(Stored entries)

☆ ☆ ☆ ☆ ☆ ☆ ☆

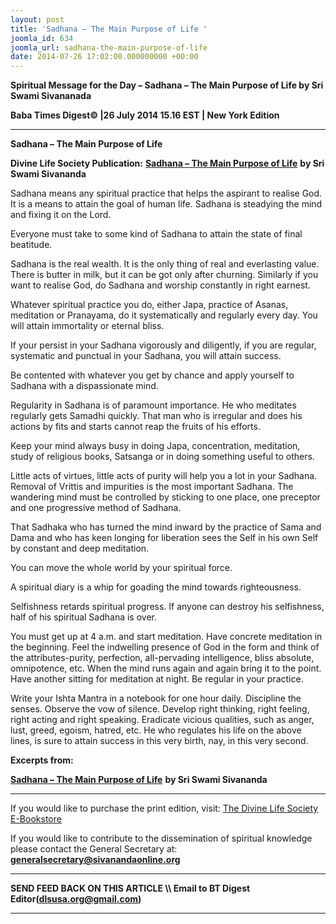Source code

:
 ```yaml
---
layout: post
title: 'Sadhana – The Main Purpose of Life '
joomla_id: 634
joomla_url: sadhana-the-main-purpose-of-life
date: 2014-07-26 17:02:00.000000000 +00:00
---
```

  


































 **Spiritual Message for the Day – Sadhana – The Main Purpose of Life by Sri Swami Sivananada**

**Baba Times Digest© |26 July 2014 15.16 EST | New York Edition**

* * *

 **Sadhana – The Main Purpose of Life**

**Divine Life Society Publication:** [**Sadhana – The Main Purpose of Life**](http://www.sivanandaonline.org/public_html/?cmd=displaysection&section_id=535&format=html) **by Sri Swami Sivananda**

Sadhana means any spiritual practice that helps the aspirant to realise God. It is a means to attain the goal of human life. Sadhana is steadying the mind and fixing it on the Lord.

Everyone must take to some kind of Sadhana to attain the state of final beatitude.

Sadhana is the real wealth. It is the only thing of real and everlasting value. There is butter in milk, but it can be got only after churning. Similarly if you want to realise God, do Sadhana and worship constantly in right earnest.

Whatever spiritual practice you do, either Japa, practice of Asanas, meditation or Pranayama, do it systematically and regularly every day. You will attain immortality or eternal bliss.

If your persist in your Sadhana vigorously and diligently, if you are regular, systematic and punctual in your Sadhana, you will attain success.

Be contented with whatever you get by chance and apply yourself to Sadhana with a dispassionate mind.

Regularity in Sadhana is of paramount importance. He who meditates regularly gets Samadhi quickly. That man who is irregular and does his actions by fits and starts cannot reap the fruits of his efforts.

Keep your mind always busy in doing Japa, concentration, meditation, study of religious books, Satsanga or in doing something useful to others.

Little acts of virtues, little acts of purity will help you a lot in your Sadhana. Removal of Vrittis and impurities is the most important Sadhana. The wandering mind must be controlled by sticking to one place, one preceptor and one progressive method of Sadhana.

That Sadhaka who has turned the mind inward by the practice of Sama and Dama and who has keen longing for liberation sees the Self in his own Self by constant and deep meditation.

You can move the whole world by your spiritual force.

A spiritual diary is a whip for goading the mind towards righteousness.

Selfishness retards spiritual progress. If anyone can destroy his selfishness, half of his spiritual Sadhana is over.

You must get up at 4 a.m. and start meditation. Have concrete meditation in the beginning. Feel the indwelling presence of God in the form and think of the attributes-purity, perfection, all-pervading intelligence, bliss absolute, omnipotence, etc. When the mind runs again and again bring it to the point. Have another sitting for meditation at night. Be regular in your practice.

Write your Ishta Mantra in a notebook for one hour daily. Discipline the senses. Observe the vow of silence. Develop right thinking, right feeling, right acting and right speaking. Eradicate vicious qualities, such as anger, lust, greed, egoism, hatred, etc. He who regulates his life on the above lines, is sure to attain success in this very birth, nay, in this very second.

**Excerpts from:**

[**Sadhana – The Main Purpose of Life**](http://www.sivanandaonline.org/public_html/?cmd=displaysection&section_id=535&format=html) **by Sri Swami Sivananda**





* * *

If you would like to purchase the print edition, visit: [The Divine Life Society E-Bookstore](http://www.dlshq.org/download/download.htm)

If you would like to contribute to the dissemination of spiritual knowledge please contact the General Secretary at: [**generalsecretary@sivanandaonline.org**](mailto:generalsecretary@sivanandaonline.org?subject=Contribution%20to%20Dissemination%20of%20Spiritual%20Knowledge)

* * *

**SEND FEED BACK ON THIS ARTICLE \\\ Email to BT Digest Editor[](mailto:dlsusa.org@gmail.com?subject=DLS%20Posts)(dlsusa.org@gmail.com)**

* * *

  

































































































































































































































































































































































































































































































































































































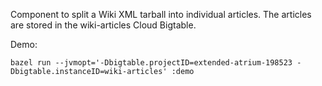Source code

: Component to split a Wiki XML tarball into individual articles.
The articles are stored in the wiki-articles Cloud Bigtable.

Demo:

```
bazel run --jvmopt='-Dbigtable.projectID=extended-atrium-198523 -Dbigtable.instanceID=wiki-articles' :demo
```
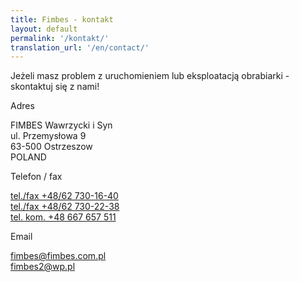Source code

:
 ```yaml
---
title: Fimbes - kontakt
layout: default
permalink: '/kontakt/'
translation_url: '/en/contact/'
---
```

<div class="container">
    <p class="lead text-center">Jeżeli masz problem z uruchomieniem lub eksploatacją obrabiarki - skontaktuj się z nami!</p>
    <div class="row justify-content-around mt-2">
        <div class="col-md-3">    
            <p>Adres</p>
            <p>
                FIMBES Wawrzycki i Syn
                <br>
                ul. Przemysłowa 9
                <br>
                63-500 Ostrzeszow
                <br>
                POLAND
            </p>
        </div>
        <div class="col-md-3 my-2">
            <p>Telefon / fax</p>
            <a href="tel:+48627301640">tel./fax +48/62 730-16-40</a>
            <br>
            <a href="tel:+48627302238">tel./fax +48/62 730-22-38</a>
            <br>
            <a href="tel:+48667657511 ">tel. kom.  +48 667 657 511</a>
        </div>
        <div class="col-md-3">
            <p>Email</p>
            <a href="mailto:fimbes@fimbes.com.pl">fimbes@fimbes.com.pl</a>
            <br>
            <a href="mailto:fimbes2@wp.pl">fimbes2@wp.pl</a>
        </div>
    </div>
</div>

☆ ☆ ☆ ☆ ☆ ☆ ☆

* **Assignment**:
Only the lines from the beginning of the records up to and including the line with "Regularity in Sadhana" should appear, exactly as they are, and no pictures.

* **Exercise output**:
Source code

:
 ```yaml
---
layout: post
title: 'Sadhana – The Main Purpose of Life '
joomla_id: 634
joomla_url: sadhana-the-main-purpose-of-life
date: 2014-07-26 17:02:00.000000000 +00:00
---
```

  


































 **Spiritual Message for the Day – Sadhana – The Main Purpose of Life by Sri Swami Sivananada**

**Baba Times Digest© |26 July 2014 15.16 EST | New York Edition**

* * *

 **Sadhana – The Main Purpose of Life**

**Divine Life Society Publication:** [**Sadhana – The Main Purpose of Life**](http://www.sivanandaonline.org/public_html/?cmd=displaysection&section_id=535&format=html) **by Sri Swami Sivananda**

Sadhana means any spiritual practice that helps the aspirant to realise God. It is a means to attain the goal of human life. Sadhana is steadying the mind and fixing it on the Lord.

Everyone must take to some kind of Sadhana to attain the state of final beatitude.

Sadhana is the real wealth. It is the only thing of real and everlasting value. There is butter in milk, but it can be got only after churning. Similarly if you want to realise God, do Sadhana and worship constantly in right earnest.

Whatever spiritual practice you do, either Japa, practice of Asanas, meditation or Pranayama, do it systematically and regularly every day. You will attain immortality or eternal bliss.

If your persist in your Sadhana vigorously and diligently, if you are regular, systematic and punctual in your Sadhana, you will attain success.

Be contented with whatever you get by chance and apply yourself to Sadhana with a dispassionate mind.

Regularity in Sadhana is of paramount importance. He who meditates regularly gets Samadhi quickly. That man who is irregular and does his actions by fits and starts cannot reap the fruits of his efforts.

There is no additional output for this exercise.